En la primer pregunta de este pasaje que le hacen a Juan el Bautista, se refiere a que si tenemos más de lo que necesitamos lo compartamos con la gente que menos tiene. Igualmente con la comida. Como nos inquietamos si no tenemos ropa para estrenar, zapatos, y la comida, y la decoración de la casa antes de la Navidad; sin pensar, que muchas personas, no tienen dinero para estrenar, y muy apenas tienen un cambio de ropa, a veces pasan hambres, y muchos ni casa tienen. Mientras tanto, nosotros preocupados por lo que no vale. Si Dios nos ha regalado más de lo que necesitamos, compartamos lo que tenemos, dejemos de ser avariciosos, y seamos solidarios y caritativos con la gente que menos tiene.

En la segunda pregunta Juan dice: “No cobren mas de lo establecido”. Lo dice claramente, cuantos de nosotros vendemos algo, tenemos tienda, algún negocio, ¿cobramos lo que en verdad es justo? O ¿tenemos avaricia, cobrando mas de lo que es? Recordemos que en este tiempo la gente compra, compra y compra, ¿cuanto cuesta? Quien sabe, lo único que queremos es comprar. Tenemos que ser justos, tanto como los que venden, como lo que compran.

En la última pregunta que le hacen a Juan, que no extorsionemos a nadie. Cuantas veces extorsionamos ¡hasta los miembros de nuestras familias! Dejemos la corrupción, vivamos en la justicia, seamos justos y sinceros.

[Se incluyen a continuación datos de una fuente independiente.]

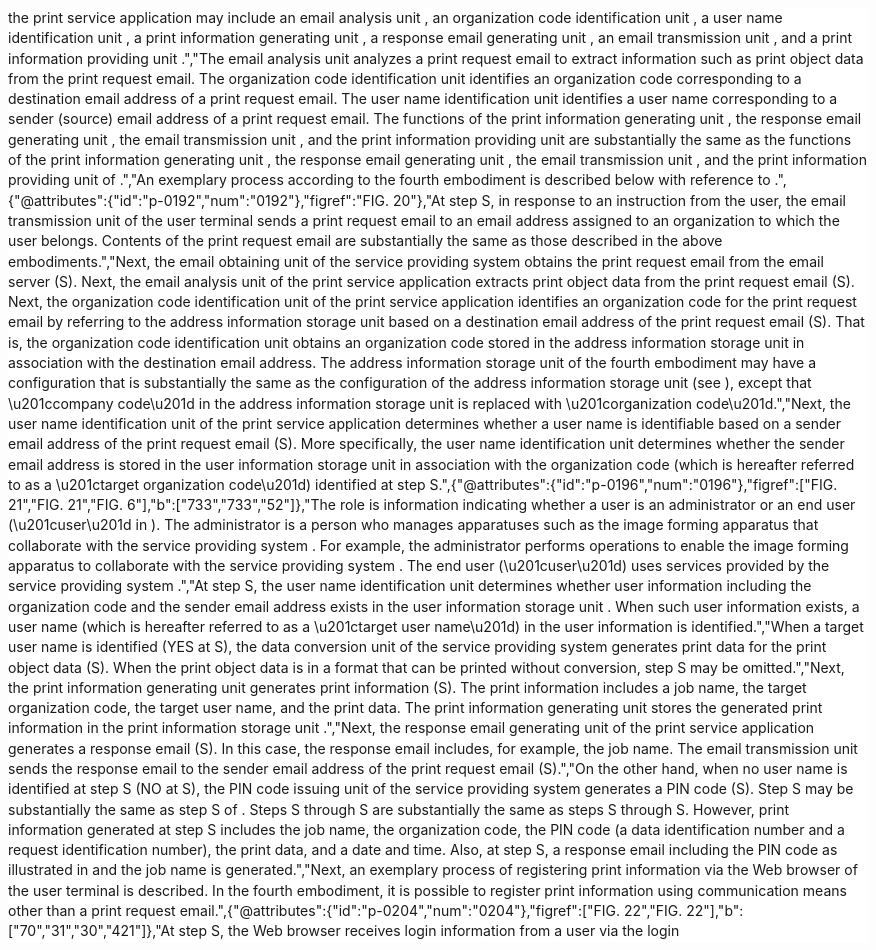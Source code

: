 the print service application may include an email analysis unit , an organization code identification unit , a user name identification unit , a print information generating unit , a response email generating unit , an email transmission unit , and a print information providing unit .","The email analysis unit  analyzes a print request email to extract information such as print object data from the print request email. The organization code identification unit  identifies an organization code corresponding to a destination email address of a print request email. The user name identification unit  identifies a user name corresponding to a sender (source) email address of a print request email. The functions of the print information generating unit , the response email generating unit , the email transmission unit , and the print information providing unit  are substantially the same as the functions of the print information generating unit , the response email generating unit , the email transmission unit , and the print information providing unit  of .","An exemplary process according to the fourth embodiment is described below with reference to .",{"@attributes":{"id":"p-0192","num":"0192"},"figref":"FIG. 20"},"At step S, in response to an instruction from the user, the email transmission unit  of the user terminal  sends a print request email to an email address assigned to an organization to which the user belongs. Contents of the print request email are substantially the same as those described in the above embodiments.","Next, the email obtaining unit  of the service providing system  obtains the print request email from the email server  (S). Next, the email analysis unit  of the print service application extracts print object data from the print request email (S). Next, the organization code identification unit  of the print service application identifies an organization code for the print request email by referring to the address information storage unit  based on a destination email address of the print request email (S). That is, the organization code identification unit  obtains an organization code stored in the address information storage unit  in association with the destination email address. The address information storage unit  of the fourth embodiment may have a configuration that is substantially the same as the configuration of the address information storage unit  (see ), except that \u201ccompany code\u201d in the address information storage unit  is replaced with \u201corganization code\u201d.","Next, the user name identification unit  of the print service application determines whether a user name is identifiable based on a sender email address of the print request email (S). More specifically, the user name identification unit  determines whether the sender email address is stored in the user information storage unit  in association with the organization code (which is hereafter referred to as a \u201ctarget organization code\u201d) identified at step S.",{"@attributes":{"id":"p-0196","num":"0196"},"figref":["FIG. 21","FIG. 21","FIG. 6"],"b":["733","733","52"]},"The role is information indicating whether a user is an administrator or an end user (\u201cuser\u201d in ). The administrator is a person who manages apparatuses such as the image forming apparatus that collaborate with the service providing system . For example, the administrator performs operations to enable the image forming apparatus to collaborate with the service providing system . The end user (\u201cuser\u201d) uses services provided by the service providing system .","At step S, the user name identification unit  determines whether user information including the organization code and the sender email address exists in the user information storage unit . When such user information exists, a user name (which is hereafter referred to as a \u201ctarget user name\u201d) in the user information is identified.","When a target user name is identified (YES at S), the data conversion unit  of the service providing system  generates print data for the print object data (S). When the print object data is in a format that can be printed without conversion, step S may be omitted.","Next, the print information generating unit  generates print information (S). The print information includes a job name, the target organization code, the target user name, and the print data. The print information generating unit  stores the generated print information in the print information storage unit .","Next, the response email generating unit  of the print service application generates a response email (S). In this case, the response email includes, for example, the job name. The email transmission unit  sends the response email to the sender email address of the print request email (S).","On the other hand, when no user name is identified at step S (NO at S), the PIN code issuing unit  of the service providing system  generates a PIN code (S). Step S may be substantially the same as step S of . Steps S through S are substantially the same as steps S through S. However, print information generated at step S includes the job name, the organization code, the PIN code (a data identification number and a request identification number), the print data, and a date and time. Also, at step S, a response email including the PIN code as illustrated in  and the job name is generated.","Next, an exemplary process of registering print information via the Web browser  of the user terminal  is described. In the fourth embodiment, it is possible to register print information using communication means other than a print request email.",{"@attributes":{"id":"p-0204","num":"0204"},"figref":["FIG. 22","FIG. 22"],"b":["70","31","30","421"]},"At step S, the Web browser  receives login information from a user via the login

También dice que no denunciemos a nadie falsamente, sino conténtense con su salario; cuantas veces nos inquieta, nos preocupa, el que no nos paguen bien, el que no tengamos más para estas fiestas. Estemos felices con lo poco o mucho que nos dan, no seamos como los que queremos más y más.

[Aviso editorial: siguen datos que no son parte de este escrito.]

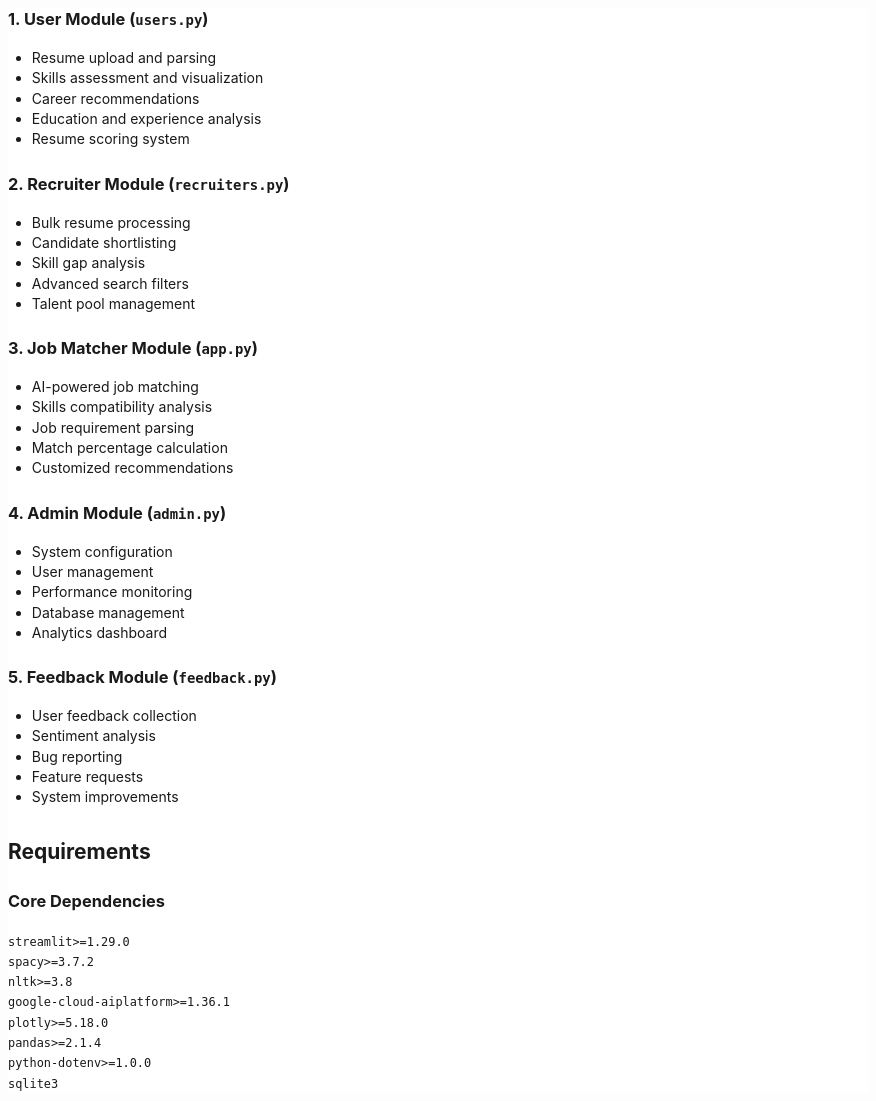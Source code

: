 ### 1. User Module (`users.py`)

- Resume upload and parsing
- Skills assessment and visualization
- Career recommendations
- Education and experience analysis
- Resume scoring system

### 2. Recruiter Module (`recruiters.py`)

- Bulk resume processing
- Candidate shortlisting
- Skill gap analysis
- Advanced search filters
- Talent pool management

### 3. Job Matcher Module (`app.py`)

- AI-powered job matching
- Skills compatibility analysis
- Job requirement parsing
- Match percentage calculation
- Customized recommendations

### 4. Admin Module (`admin.py`)

- System configuration
- User management
- Performance monitoring
- Database management
- Analytics dashboard

### 5. Feedback Module (`feedback.py`)

- User feedback collection
- Sentiment analysis
- Bug reporting
- Feature requests
- System improvements

## Requirements

### Core Dependencies

```plaintext
streamlit>=1.29.0
spacy>=3.7.2
nltk>=3.8
google-cloud-aiplatform>=1.36.1
plotly>=5.18.0
pandas>=2.1.4
python-dotenv>=1.0.0
sqlite3
```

Comprendamos, que mucha gente no tiene ni para comer algo delicioso, en la noche de Navidad, o en alguna ocasión especial, seamos humildes, y demos lo que nuestro corazón puede dar.

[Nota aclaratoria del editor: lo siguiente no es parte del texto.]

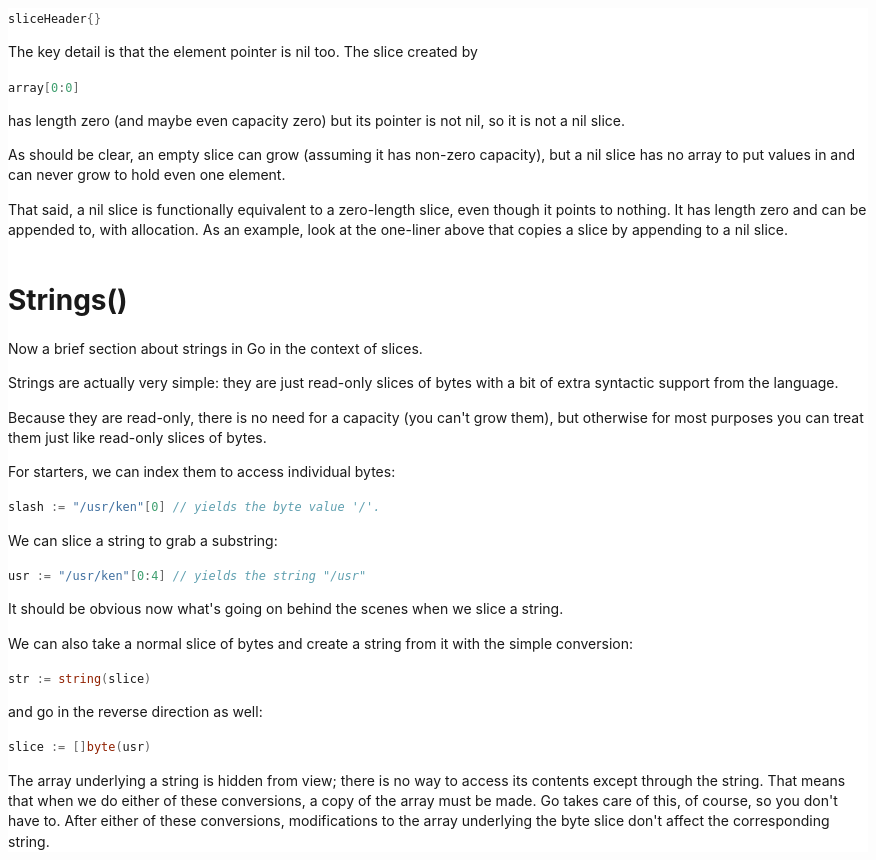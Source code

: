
 ```go
sliceHeader{}
```

The key detail is that the element pointer is nil too. The slice created by

```go
array[0:0]
```

has length zero (and maybe even capacity zero) but its pointer is not nil, so it is not a nil slice.

As should be clear, an empty slice can grow (assuming it has non-zero capacity), but a nil slice has no array to put values in and can never grow to hold even one element.

That said, a nil slice is functionally equivalent to a zero-length slice, even though it points to nothing. It has length zero and can be appended to, with allocation. As an example, look at the one-liner above that copies a slice by appending to a nil slice.

# Strings()

Now a brief section about strings in Go in the context of slices.

Strings are actually very simple: they are just read-only slices of bytes with a bit of extra syntactic support from the language.

Because they are read-only, there is no need for a capacity (you can't grow them), but otherwise for most purposes you can treat them just like read-only slices of bytes.

For starters, we can index them to access individual bytes:

```go
slash := "/usr/ken"[0] // yields the byte value '/'.
```

We can slice a string to grab a substring:

```go
usr := "/usr/ken"[0:4] // yields the string "/usr"
```

It should be obvious now what's going on behind the scenes when we slice a string.

We can also take a normal slice of bytes and create a string from it with the simple conversion:

```go
str := string(slice)
```

and go in the reverse direction as well:

```go
slice := []byte(usr)
```

The array underlying a string is hidden from view; there is no way to access its contents except through the string. That means that when we do either of these conversions, a copy of the array must be made. Go takes care of this, of course, so you don't have to. After either of these conversions, modifications to the array underlying the byte slice don't affect the corresponding string.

Juan el Bautista, por último, nos dice que viene otro más poderoso que él, que nos bautizará con el Espíritu Santo y con Fuego, y, en otras palabras, separará lo bueno de lo malo.

Así pues, que en este tiempo de Adviento estemos preparados para el nacimiento de Jesús. Estemos alegres, gozosos porque esto es lo que en verdad importa, dejemos lo material y recibamos a Jesús. Es tiempo de acercarnos a la confesión, estar atentos, preparados, que en nuestro corazón esté viva la paz, esté puro y alegre en el Señor, vivamos en la justicia, en el amor, si en nosotros tenemos a un Dios vivo, lo tenemos TODO. Recordemos que si buscamos el Reino de Dios y su Justicia, y lo demás vendrá por añadidura.

Señor Jesús, Rescata a mi Familia. ¡Amén!

Señor Jesús, Restaura a mi Familia. ¡Amén!

Señor Jesús, Salva a mi Familia. ¡Amén!